Pressing 'reset' on harassment in publishing

I called for an industry behavioural code back in January because it seemed to me that a written statement was the only sufficient and appropriate response to the results of The Bookseller’s survey into sexual harassment in the book trade. The books business is founded on shared beliefs: in the importance of free expression, the power of the written word and the enduring value of storytelling. But I am delighted that today we are setting out a Commitment to another fundamental principle we all share: the urgent need to build an inclusive and safe professional environment which will protect every individual working in our industry from harassment or prejudice of any kind.

The blog I wrote back in January provoked impassioned messages of support, which reassured me that I was hitting on something truthful and important; but although the tone of the code I started to write in my head was authoritative and principled, it was also inconsistent and emotional, as personal statements tend to be. It was clearly informed by anger, defensiveness, and distress: on my behalf and on behalf of other women who had shared their frustrations and humiliations with me. And I had no clear map for how to turn my demand for a "re-reading" of our professional relationships into anything that properly reflected the needs of a whole business sector.

Fortunately, my colleagues at the Publishers Association, the Society of Authors and the Booksellers Association were quick to agree to work on a ‘code’ together. Throughout the past year of conversations with my colleagues across the industry, I have held fast onto the most important ideas that informed my blog post, but today I am grateful to those who worked with me to turn my idea for a written code into something much more: a Commitment, one we can proudly title ‘industry-wide’ because it was co-authored, jointly conceived, workshopped and endorsed by all its stakeholders.

In an initial consultation meeting bringing together a representative group of people who work across the broad spectrum of the industry, it quickly became apparent that as well as the need to address the prevalence of sexual harassment within our industry, there was just as great a concern among the participants about other behaviours that, alongside sexual harassment, were ultimately about power and its abuses.

The draft document drawn up following this meeting was fervent and heatedly expressive – and many pages long. The Commitment issued today distils and unites these diverse voices in a document which addresses freedom of speech, diversity and inclusion as well as sexual and other harassment, discrimination, bullying and intimidation. I would like to pay tribute to the contribution made by Auriol Bishop, an experienced copywriter and creative director at Hachette, who gave generously of her ideas, time, and words and without whose work I would have struggled to transform the things I heard from industry colleagues into the Commitment you read today.

We have tried to go further than to remind everyone of what unacceptable behaviour looks like. We have tried to press 'reset' on our complex business relationships, redrawing the line between the personal and the professional and writing a new definition of what power looks like in the books industry. It was important to me to name each participant in our industry a colleague, whether employee or freelancer, author, bookseller or publisher; and to remind us of the basics: when we are working, we are at work, wherever that might be. When we are at work, we must behave with professional respect for our colleagues.

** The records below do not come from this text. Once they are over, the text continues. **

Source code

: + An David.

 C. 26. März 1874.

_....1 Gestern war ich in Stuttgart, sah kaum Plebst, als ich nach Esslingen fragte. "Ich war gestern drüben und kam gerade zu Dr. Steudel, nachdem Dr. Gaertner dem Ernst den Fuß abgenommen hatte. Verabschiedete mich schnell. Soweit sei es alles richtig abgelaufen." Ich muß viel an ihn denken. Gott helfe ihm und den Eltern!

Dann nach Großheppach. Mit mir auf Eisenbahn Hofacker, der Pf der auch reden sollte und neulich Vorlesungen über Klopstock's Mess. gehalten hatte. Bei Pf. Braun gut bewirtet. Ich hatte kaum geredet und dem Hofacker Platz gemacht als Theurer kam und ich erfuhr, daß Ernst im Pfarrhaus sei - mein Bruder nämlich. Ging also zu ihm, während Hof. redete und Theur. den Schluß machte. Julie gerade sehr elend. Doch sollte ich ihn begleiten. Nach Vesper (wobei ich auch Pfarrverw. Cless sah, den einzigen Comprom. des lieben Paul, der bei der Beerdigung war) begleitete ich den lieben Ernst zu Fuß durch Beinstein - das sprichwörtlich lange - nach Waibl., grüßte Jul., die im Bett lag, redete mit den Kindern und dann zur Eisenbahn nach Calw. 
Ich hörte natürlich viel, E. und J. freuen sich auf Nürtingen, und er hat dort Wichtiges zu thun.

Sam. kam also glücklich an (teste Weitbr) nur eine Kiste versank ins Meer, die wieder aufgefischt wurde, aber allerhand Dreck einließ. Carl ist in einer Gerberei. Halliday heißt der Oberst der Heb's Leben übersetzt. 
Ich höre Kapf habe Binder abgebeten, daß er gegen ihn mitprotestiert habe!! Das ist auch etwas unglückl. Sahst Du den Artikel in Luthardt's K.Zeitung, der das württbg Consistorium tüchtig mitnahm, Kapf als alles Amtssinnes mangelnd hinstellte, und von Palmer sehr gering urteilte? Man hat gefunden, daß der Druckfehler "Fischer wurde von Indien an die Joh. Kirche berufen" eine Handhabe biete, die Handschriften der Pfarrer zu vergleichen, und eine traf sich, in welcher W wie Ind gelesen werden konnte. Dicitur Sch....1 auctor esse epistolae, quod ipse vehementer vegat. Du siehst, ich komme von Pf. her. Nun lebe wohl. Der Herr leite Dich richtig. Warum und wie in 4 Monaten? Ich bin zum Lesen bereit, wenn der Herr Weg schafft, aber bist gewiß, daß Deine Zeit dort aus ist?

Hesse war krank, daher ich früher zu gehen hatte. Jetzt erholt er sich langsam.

And, although we are all colleagues, we are not all equally powerful in every situation. In fact, one of the unusual aspects of ours and the other creative industries, in which we often have to compete for access and opportunity, is that every one of us can be more powerful or less powerful than the people with whom we are working. Our Commitment asks that we carefully consider the ways we wield power in any relationship within our business, because it is only by recognising our power that we can commit to using that power non-abusively. An older male author pressurising a female bookseller into a late night drink after a book event may be in a position of greater power; that same bookseller may be in a position of greater power than the author when the author has come into the shop hoping to encourage the bookseller to support his work. If that same author depends on a young female editor for his next publishing contract, he is less powerful than she. And that same relatively powerful editor, being asked to dance by her m.d. at a party at a Book Fair, may feel disempowered from saying no.

In making a renewed commitment to good professional behaviour—to listening to one another, to speaking up, and to being a good ally to every colleague by refusing to be complicit in the silence that accompanies most abuses of power—we are renewing our commitment to our other shared values. We must all be safe and free to be creative and energetic in our work of making and promoting books. We recognise the ultimate power of the written word as we publish our Commitment today. We will all tell our stories, unimpeded by fear or prejudice.